=== EXERCISE DIRECTIONS ===
In the data below, the answer is the run of lines from the line containing "- This repository" through the line containing "Before getting your", both included; print it exactly and nothing else.
=-=-=
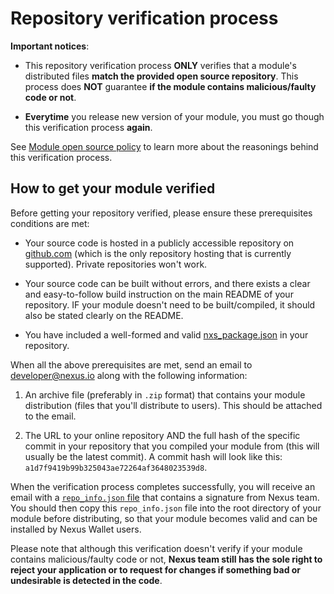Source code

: # Repository verification process

**Important notices**:

- This repository verification process **ONLY** verifies that a module's distributed files **match the provided open source repository**. This process does **NOT** guarantee **if the module contains malicious/faulty code or not**.

- **Everytime** you release new version of your module, you must go though this verification process **again**.

See [Module open source policy](./module-security.md#module-open-source-policy) to learn more about the reasonings behind this verification process.

## How to get your module verified

Before getting your repository verified, please ensure these prerequisites conditions are met:

- Your source code is hosted in a publicly accessible repository on [github.com](https://github.com/) (which is the only repository hosting that is currently supported). Private repositories won't work.

- Your source code can be built without errors, and there exists a clear and easy-to-follow build instruction on the main README of your repository. IF your module doesn't need to be built/compiled, it should also be stated clearly on the README.

- You have included a well-formed and valid [nxs_package.json](./nxs_package.json.md) in your repository.

When all the above prerequisites are met, send an email to [developer@nexus.io](mailto:developer@nexus.io) along with the following information:

1. An archive file (preferably in `.zip` format) that contains your module distribution (files that you'll distribute to users). This should be attached to the email.

2. The URL to your online repository AND the full hash of the specific commit in your repository that you compiled your module from (this will usually be the latest commit). A commit hash will look like this: `a1d7f9419b99b325043ae72264af3648023539d8`.

When the verification process completes successfully, you will receive an email with a [`repo_info.json` file](./repo_info.json.md) that contains a signature from Nexus team. You should then copy this `repo_info.json` file into the root directory of your module before distributing, so that your module becomes valid and can be installed by Nexus Wallet users.

Please note that although this verification doesn't verify if your module contains malicious/faulty code or not, **Nexus team still has the sole right to reject your application or to request for changes if something bad or undesirable is detected in the code**.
=-=-=
=== RESULT FOR THIS TASK ===
- This repository verification process **ONLY** verifies that a module's distributed files **match the provided open source repository**. This process does **NOT** guarantee **if the module contains malicious/faulty code or not**.

- **Everytime** you release new version of your module, you must go though this verification process **again**.

See [Module open source policy](./module-security.md#module-open-source-policy) to learn more about the reasonings behind this verification process.

## How to get your module verified

Before getting your repository verified, please ensure these prerequisites conditions are met:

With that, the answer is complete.